For the three months ended April 1, Dyersburg recorded a net loss of $4 million compared with a $2.7 million loss in the prior-year quarter, according to a 10-Q filed with the Securities and Exchange Commission on Tuesday. Sales were $78.7 million, off 1.8 percent from $80.1 million.
A decline in fabric sales, caused by lower average selling prices, was offset by the company’s developing full-package garment production business.

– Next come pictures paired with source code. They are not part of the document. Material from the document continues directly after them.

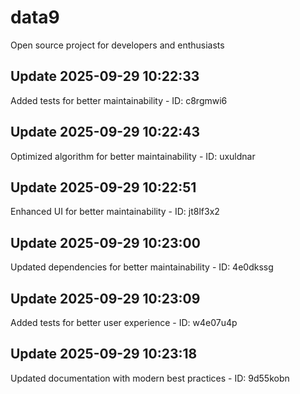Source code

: # data9
Open source project for developers and enthusiasts

## Update 2025-09-29 10:22:33
Added tests for better maintainability - ID: c8rgmwi6


## Update 2025-09-29 10:22:43
Optimized algorithm for better maintainability - ID: uxuldnar


## Update 2025-09-29 10:22:51
Enhanced UI for better maintainability - ID: jt8lf3x2


## Update 2025-09-29 10:23:00
Updated dependencies for better maintainability - ID: 4e0dkssg


## Update 2025-09-29 10:23:09
Added tests for better user experience - ID: w4e07u4p


## Update 2025-09-29 10:23:18
Updated documentation with modern best practices - ID: 9d55kobn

The fledgling garment business contributed $6.3 million in sales for the quarter, compared with nothing last year, but took $2.1 million in operating losses.
The company attributed those losses to needing larger quantities of fabric than it had expected to produce contracted garments.
The textile segment produced $2 million in operating income, off 16.8 percent from $2.4 million last year. Textile sales were $72.4 million, down 9 percent from $80.1 million.
Chairman and chief executive officer T. Eugene McBride contended in a statement that, overall, Dyersburg’s business was improving.
“However, our long-term debt issues, along with some operational inefficiencies, have held us back from reaching our full potential,” he said. “We have begun to take some aggressive steps to address our operational inefficiencies and are actively working with our financial advisers to address our debt issues.”
The company said in the filing that its failure to meet targeted levels of earnings before interest, taxation, depreciation and amortization for the first half of the year had left it in default on its credit agreement. Last Friday, Dyersburg entered into a forbearance agreement under which its lenders agreed to extend its revolving loans and letter of credit until Aug. 25, provided the company makes EBITDA of $5 million in the three months ending July 1 and another $2 million in EBITDA in the month ending July 29.
A spokesman for the company declined to disclose Dyersburg’s EBITDA for the second quarter.
Dyersburg said in a statement it had hired the financial advisory firm Houlihan Lokey Howard & Zukin to develop “strategic alternatives related to restructuring its long-term indebtedness.” It noted that it was seeking options that “will leave trade creditors unimpaired.”
For the six months, Dyersburg reported a $4.6 million loss compared with a $4.3 million loss in the year-ago period. Textile-segment operating earnings were $7.8 million, up 38.9 percent from $5.6 million a year ago, while the garment segment recorded a $3 million operating loss.
Sales were $147.1 million, off 5.4 percent from $155.5 million. A 12.3 percent slip in textile sales, to $136.3 million, was partly offset by $10.8 million in garment sales.